Could you set down exactly the lines in the records below between the line holding "ruo'astansapakin" and the line holding "ruo'astannekinkaan", inclusive?

(Stored items)
-*-

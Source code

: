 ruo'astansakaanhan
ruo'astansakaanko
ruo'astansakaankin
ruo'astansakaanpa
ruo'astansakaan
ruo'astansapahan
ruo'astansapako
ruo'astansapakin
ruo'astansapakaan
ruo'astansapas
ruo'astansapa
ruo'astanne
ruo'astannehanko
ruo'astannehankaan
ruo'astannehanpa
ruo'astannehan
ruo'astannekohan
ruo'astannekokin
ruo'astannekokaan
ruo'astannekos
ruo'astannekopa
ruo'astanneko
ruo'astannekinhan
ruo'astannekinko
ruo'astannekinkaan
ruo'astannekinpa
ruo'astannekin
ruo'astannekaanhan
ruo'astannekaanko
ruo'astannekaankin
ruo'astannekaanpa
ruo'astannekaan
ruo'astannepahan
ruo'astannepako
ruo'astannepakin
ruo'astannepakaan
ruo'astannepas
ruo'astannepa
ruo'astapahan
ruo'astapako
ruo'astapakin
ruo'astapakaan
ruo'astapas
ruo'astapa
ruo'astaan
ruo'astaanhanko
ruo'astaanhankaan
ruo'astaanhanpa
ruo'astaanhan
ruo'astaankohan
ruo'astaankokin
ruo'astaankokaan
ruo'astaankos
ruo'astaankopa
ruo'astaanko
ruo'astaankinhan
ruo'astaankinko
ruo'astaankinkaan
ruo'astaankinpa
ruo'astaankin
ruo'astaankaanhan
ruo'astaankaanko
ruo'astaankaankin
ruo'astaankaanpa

-*-

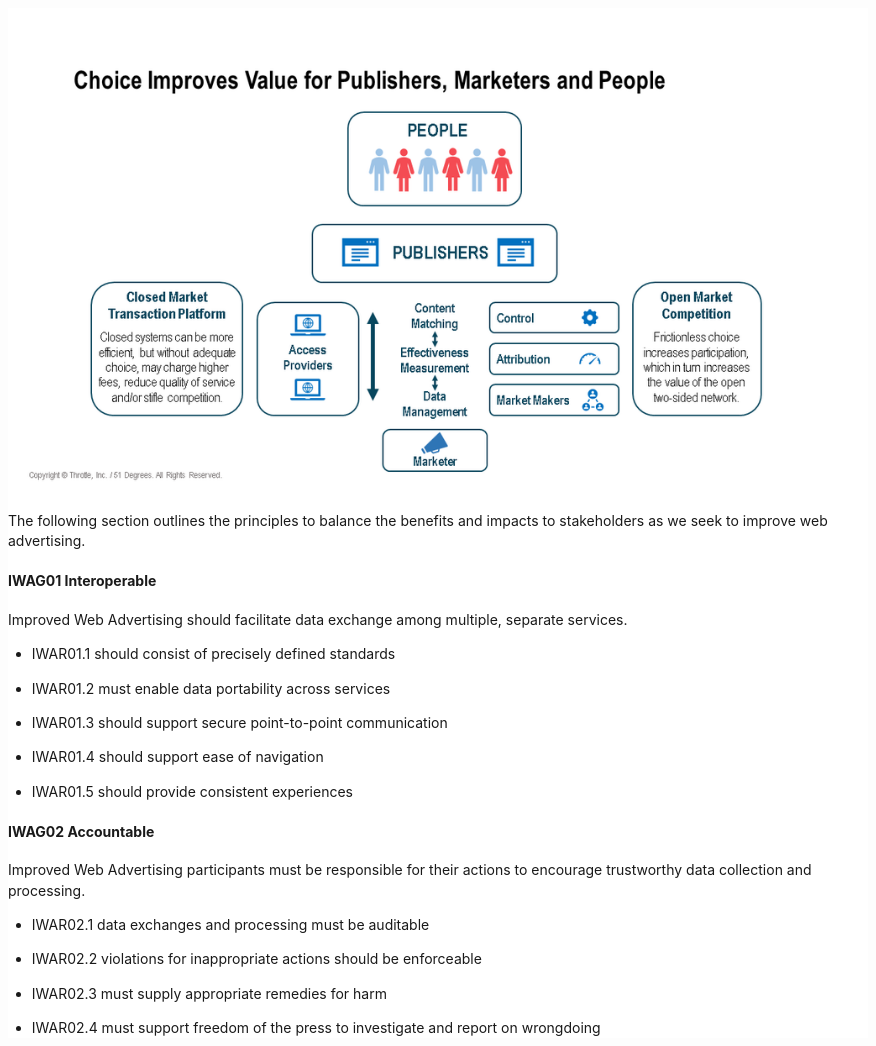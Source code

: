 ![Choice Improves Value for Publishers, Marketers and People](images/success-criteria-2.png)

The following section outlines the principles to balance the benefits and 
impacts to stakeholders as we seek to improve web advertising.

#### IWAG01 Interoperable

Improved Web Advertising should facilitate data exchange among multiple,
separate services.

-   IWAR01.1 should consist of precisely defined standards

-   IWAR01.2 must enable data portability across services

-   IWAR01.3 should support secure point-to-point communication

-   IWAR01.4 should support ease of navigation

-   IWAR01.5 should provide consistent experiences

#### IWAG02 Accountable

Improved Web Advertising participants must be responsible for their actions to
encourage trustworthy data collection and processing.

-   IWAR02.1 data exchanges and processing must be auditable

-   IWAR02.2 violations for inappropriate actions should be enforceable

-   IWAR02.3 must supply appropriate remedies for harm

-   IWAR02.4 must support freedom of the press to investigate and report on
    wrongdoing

-*-

=== EXERCISE ANSWER ===
ruo'astansapakin
ruo'astansapakaan
ruo'astansapas
ruo'astansapa
ruo'astanne
ruo'astannehanko
ruo'astannehankaan
ruo'astannehanpa
ruo'astannehan
ruo'astannekohan
ruo'astannekokin
ruo'astannekokaan
ruo'astannekos
ruo'astannekopa
ruo'astanneko
ruo'astannekinhan
ruo'astannekinko
ruo'astannekinkaan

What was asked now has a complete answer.